Summary
rejecting challenge to grand jury based on some paper ballots having red lines while others had blue lines in contravention of a statute requiring ballots be on same type of paper
Summary of this case from Carrier v. StateOpinion
14775
November 28, 1938.
Before JOHNSON, J., Jasper, June, 1938. Affirmed.
Morst Orrs was convicted of obtaining property by false pretenses, and he appeals.
Messrs. John S. Sikes, J.C. Long and Arthur Rittenberg, for appellant, cite: Quashing of indictment for disqualifications of grand jury: 155 S.E., 385; 161 S.E., 177; 6 S.C. 444; 5 S.C. 429.
Messrs. Randolph Murdaugh, Solicitor and H. Klugh Purdy, for respondent, cite: Drawing of jury: Sec. 609; Code, 1932; 68 S.C. 494; 47 S.E., 689; 77 S.C. 248; 57 S.E., 868; 34 S.C. 16; 12 S.E., 619; 82 S.C. 341; 64 S.E., 386; 162 S.C. 509; 161 S.E., 177; 168 S.C. 221; 167 S.E., 396.
November 28, 1938. The opinion of the Court was delivered by
The appellant was convicted in the Court of General Sessions for obtaining property, of the value of Thirty Dollars, by false pretenses.
When the indictment was found, he moved to quash it on the ground that the jury which found it was drawn from a jury box containing ballots which did not resemble each other, in violation of Section 609, Code, 1932. The motion to quash was refused.
Thereupon the defendant moved to quash the venire and panel of the petit jury on the same ground which motion was refused.
The defendant was then put on trial, and was convicted.
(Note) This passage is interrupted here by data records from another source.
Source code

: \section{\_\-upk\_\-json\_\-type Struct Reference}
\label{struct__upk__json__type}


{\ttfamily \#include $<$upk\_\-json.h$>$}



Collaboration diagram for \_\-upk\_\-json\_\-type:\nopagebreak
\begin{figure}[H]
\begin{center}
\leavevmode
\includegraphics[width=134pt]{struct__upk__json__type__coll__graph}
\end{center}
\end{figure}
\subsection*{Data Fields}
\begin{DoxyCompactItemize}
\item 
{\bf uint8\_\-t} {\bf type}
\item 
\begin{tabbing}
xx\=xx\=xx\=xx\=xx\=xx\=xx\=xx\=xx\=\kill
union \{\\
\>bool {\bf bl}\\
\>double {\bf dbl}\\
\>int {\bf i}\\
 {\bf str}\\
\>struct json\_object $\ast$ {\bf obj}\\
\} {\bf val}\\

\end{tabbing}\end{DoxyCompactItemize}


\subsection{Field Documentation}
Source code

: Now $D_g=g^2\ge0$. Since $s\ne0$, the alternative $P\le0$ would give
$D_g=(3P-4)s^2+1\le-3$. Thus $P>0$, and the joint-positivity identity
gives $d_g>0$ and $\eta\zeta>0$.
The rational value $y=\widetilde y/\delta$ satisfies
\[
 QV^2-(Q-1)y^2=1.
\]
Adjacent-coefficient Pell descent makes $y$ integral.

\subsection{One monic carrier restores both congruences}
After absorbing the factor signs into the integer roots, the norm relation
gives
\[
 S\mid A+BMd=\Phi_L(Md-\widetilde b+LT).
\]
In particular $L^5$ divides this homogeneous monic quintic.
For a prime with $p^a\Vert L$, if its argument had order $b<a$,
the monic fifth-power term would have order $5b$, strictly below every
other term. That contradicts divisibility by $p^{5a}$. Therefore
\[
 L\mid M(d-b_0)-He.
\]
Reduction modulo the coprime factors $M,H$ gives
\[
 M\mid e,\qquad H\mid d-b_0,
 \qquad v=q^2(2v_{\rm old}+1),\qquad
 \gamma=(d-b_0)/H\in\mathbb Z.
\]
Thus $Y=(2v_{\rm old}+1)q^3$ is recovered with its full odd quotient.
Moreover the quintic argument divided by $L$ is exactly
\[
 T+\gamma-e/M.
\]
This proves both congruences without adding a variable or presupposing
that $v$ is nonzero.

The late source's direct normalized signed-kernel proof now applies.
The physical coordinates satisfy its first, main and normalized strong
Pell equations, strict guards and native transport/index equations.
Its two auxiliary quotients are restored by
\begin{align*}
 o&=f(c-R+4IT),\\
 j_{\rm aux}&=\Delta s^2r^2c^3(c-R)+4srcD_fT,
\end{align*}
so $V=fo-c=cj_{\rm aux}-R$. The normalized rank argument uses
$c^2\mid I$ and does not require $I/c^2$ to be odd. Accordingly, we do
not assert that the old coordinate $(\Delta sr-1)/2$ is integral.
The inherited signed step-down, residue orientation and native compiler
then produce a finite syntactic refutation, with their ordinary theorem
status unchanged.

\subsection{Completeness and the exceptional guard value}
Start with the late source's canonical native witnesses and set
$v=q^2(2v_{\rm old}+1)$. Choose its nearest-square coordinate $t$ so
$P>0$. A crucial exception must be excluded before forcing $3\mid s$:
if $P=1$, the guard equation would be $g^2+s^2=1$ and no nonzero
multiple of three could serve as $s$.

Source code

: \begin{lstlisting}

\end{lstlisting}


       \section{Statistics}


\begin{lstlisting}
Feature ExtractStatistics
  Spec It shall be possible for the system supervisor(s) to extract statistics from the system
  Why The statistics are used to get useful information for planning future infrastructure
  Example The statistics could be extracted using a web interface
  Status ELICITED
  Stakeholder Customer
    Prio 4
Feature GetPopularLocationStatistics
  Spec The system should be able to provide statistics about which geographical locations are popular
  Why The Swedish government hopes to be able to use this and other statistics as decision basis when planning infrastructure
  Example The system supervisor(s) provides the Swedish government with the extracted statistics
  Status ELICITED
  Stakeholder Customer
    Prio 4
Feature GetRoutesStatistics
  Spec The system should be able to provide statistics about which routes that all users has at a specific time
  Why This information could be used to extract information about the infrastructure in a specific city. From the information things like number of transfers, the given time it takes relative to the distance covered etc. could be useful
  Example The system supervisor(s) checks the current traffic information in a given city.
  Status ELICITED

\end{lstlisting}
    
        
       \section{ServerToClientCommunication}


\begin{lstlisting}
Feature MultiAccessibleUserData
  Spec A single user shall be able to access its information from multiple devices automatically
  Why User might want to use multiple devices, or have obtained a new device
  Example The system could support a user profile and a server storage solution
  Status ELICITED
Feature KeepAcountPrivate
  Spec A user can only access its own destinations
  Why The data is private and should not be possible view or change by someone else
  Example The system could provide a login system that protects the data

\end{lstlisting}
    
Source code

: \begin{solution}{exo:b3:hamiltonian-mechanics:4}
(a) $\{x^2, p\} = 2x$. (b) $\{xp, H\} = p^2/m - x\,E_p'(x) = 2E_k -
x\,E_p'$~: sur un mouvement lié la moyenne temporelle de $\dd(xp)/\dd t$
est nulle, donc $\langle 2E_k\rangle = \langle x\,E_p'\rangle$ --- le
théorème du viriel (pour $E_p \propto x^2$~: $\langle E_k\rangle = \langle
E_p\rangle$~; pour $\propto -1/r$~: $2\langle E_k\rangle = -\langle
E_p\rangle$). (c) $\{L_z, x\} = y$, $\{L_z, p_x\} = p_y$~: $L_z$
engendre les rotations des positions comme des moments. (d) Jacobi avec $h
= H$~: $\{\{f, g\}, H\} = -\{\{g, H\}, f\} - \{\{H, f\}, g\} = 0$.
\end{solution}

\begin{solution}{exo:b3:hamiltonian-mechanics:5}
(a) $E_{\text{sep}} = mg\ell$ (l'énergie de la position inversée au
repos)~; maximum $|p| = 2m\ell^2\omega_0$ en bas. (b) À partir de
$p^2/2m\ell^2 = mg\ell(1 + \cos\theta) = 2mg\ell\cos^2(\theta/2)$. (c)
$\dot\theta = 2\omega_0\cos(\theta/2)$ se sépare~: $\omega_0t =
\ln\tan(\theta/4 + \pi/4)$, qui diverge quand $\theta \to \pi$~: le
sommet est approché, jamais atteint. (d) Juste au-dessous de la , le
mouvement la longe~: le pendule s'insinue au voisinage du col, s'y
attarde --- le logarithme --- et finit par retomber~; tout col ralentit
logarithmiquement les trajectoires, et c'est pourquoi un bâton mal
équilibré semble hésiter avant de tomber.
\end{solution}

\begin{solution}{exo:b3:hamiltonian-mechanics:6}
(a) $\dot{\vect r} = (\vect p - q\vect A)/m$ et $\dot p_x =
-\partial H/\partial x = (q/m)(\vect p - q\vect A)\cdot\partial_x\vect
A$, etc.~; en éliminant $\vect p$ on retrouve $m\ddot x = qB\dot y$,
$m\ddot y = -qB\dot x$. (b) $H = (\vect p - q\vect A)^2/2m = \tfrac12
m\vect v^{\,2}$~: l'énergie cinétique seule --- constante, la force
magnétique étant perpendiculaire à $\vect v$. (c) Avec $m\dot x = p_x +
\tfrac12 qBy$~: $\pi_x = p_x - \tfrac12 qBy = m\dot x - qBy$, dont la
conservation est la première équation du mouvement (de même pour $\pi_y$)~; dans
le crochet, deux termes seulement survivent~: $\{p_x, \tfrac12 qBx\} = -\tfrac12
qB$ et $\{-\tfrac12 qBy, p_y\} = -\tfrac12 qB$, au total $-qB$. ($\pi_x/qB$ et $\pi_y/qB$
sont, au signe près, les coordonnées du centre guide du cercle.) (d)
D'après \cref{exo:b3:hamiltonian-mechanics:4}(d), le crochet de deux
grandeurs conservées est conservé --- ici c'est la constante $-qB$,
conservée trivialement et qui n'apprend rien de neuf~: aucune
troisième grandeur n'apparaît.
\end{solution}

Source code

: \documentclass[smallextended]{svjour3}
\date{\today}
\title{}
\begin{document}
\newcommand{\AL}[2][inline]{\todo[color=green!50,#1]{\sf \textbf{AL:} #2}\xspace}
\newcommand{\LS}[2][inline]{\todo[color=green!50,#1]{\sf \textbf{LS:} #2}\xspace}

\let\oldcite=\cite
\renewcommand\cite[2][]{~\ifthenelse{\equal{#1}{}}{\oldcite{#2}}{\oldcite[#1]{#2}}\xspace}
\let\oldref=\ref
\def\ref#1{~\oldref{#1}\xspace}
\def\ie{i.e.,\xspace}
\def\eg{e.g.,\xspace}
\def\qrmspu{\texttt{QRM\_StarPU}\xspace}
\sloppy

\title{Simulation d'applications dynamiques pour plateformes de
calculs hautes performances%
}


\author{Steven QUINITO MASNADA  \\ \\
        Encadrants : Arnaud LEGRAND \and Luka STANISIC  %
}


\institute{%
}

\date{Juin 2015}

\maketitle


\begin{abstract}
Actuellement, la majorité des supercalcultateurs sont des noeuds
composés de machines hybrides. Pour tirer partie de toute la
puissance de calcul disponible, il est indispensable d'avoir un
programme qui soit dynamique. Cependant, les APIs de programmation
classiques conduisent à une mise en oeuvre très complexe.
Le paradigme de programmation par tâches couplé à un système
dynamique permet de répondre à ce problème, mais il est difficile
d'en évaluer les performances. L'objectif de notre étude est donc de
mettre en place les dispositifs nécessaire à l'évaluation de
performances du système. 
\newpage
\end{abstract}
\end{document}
A motion for new trial was made on the same grounds as these included in the motions to quash. This motion was refused and sentenced was passed. The appeal to the Court followed.
The ground upon which the trial Judge refused the motions to quash the grand and petit juries was that the variance from the requirements of Section 609 was an immaterial irregularity which did not warrant the quashing of the indictment and of the venire and panel of the petit jury.
Was the Court in error in so holding? This question is stated in detail in the several exceptions, but it is really the only question in the case.
The provision of Section 609 of the Code which the appellant claims is violated in this case is contained in the following words: "Of the list so prepared, the county auditor, county treasurer and clerk of the Court of Common Pleas shall cause the names to be written, each one on a separate paper or ballot, so as to resemble each other as much as possible and so folded that the name written thereon shall not be visible on the outside, * * *"
The appellant introduced testimony to show that one type of ballot consisted of white paper with one vertical red line on the end of it. Another consisted of a slip of paper with more than one vertical red line across the end of it. Another ballot consisted of a white slip of paper with a horizontal blue ruled line on both sides of it, with one red vertical line across the end of it on both sides of it. Another consisted of a white slip of paper with a horizontal blue ruled line on both sides of it, with more than one red vertical line across the end of it on both sides of it.
A specimen of each such ballot was introduced in evidence and is attached to the Transcript of Record.
The tickets or ballots were properly folded and the names were not discernible from the outside.
There was other testimony by Mr. Sauls, the County Auditor, who prepared the tickets. It appears that the slips of paper on which the tickets were written were of the same length and width and were folded alike and were made from the same paper, and that the drawing was regular and legal.
Counsel for appellant announced: "We do not charge any fraud, directly or inferentially."
It will be observed that Section 609 does not require that the ballots or tickets shall be exactly alike, but that they shall resemble each other as much as possible. The tickets in question were all on white paper, and all from the same sort of paper, on which there were certain ruled lines, some blue, some red. In cutting this paper some of the ballots have blue lines and some red lines; some of the lines were vertical and some horizontal.
We venture to think that to discover these lines one must have been scanning the ballots with the purpose and intent to find some defect which would enable him to challenge the array of jurors. Even so, with all these lines discovered, he had no inkling, even of the names on the inside of the ballots.
We agree with the Circuit Judge that the exceptions pertain to irregularities which would not justify quashing the indictment and the venire and panel of jurors.
This conclusion is amply sustained by numerous authorities.
Judgment affirmed.
MR. CHIEF JUSTICE STABLER and MESSRS. JUSTICES BAKER and FISHBURNE concur.
MR. JUSTICE CARTER did not participate on account of illness.